**Assigned task**
Determine how many lines in the data below contain "下午上课要讲的" and write only that number.

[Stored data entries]
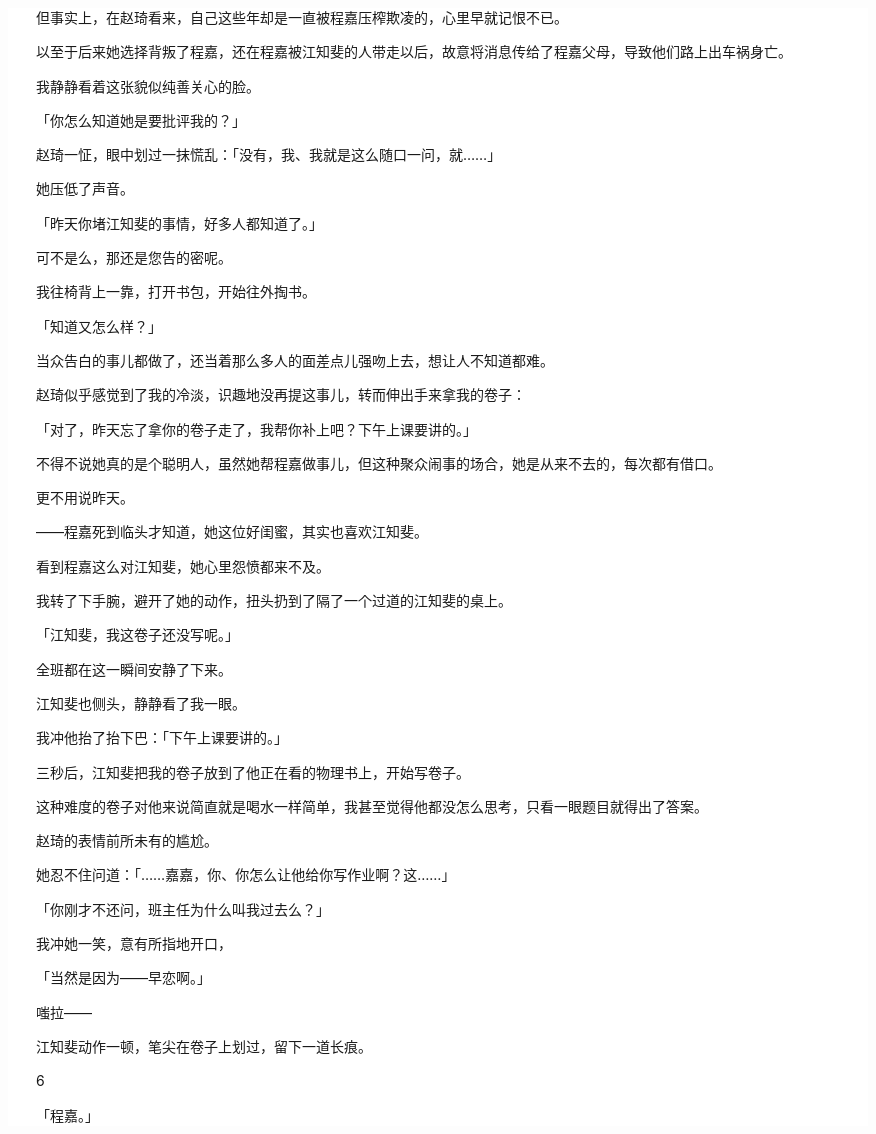 &emsp;&emsp;但事实上，在赵琦看来，自己这些年却是一直被程嘉压榨欺凌的，心里早就记恨不已。  
  
&emsp;&emsp;以至于后来她选择背叛了程嘉，还在程嘉被江知斐的人带走以后，故意将消息传给了程嘉父母，导致他们路上出车祸身亡。  
  
&emsp;&emsp;我静静看着这张貌似纯善关心的脸。  
  
&emsp;&emsp;「你怎么知道她是要批评我的？」  
  
&emsp;&emsp;赵琦一怔，眼中划过一抹慌乱：「没有，我、我就是这么随口一问，就……」  
  
&emsp;&emsp;她压低了声音。  
  
&emsp;&emsp;「昨天你堵江知斐的事情，好多人都知道了。」  
  
&emsp;&emsp;可不是么，那还是您告的密呢。  
  
&emsp;&emsp;我往椅背上一靠，打开书包，开始往外掏书。  
  
&emsp;&emsp;「知道又怎么样？」  
  
&emsp;&emsp;当众告白的事儿都做了，还当着那么多人的面差点儿强吻上去，想让人不知道都难。  
  
&emsp;&emsp;赵琦似乎感觉到了我的冷淡，识趣地没再提这事儿，转而伸出手来拿我的卷子：  
  
&emsp;&emsp;「对了，昨天忘了拿你的卷子走了，我帮你补上吧？下午上课要讲的。」  
  
&emsp;&emsp;不得不说她真的是个聪明人，虽然她帮程嘉做事儿，但这种聚众闹事的场合，她是从来不去的，每次都有借口。  
  
&emsp;&emsp;更不用说昨天。  
  
&emsp;&emsp;——程嘉死到临头才知道，她这位好闺蜜，其实也喜欢江知斐。  
  
&emsp;&emsp;看到程嘉这么对江知斐，她心里怨愤都来不及。  
  
&emsp;&emsp;我转了下手腕，避开了她的动作，扭头扔到了隔了一个过道的江知斐的桌上。  
  
&emsp;&emsp;「江知斐，我这卷子还没写呢。」  
  
&emsp;&emsp;全班都在这一瞬间安静了下来。  
  
&emsp;&emsp;江知斐也侧头，静静看了我一眼。  
  
&emsp;&emsp;我冲他抬了抬下巴：「下午上课要讲的。」  
  
&emsp;&emsp;三秒后，江知斐把我的卷子放到了他正在看的物理书上，开始写卷子。  
  
&emsp;&emsp;这种难度的卷子对他来说简直就是喝水一样简单，我甚至觉得他都没怎么思考，只看一眼题目就得出了答案。  
  
&emsp;&emsp;赵琦的表情前所未有的尴尬。  
  
&emsp;&emsp;她忍不住问道：「……嘉嘉，你、你怎么让他给你写作业啊？这……」  
  
&emsp;&emsp;「你刚才不还问，班主任为什么叫我过去么？」  
  
&emsp;&emsp;我冲她一笑，意有所指地开口，  
  
&emsp;&emsp;「当然是因为——早恋啊。」  
  
&emsp;&emsp;嗤拉——  
  
&emsp;&emsp;江知斐动作一顿，笔尖在卷子上划过，留下一道长痕。  
  
&emsp;&emsp;6  
  
&emsp;&emsp;「程嘉。」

**Written response**
2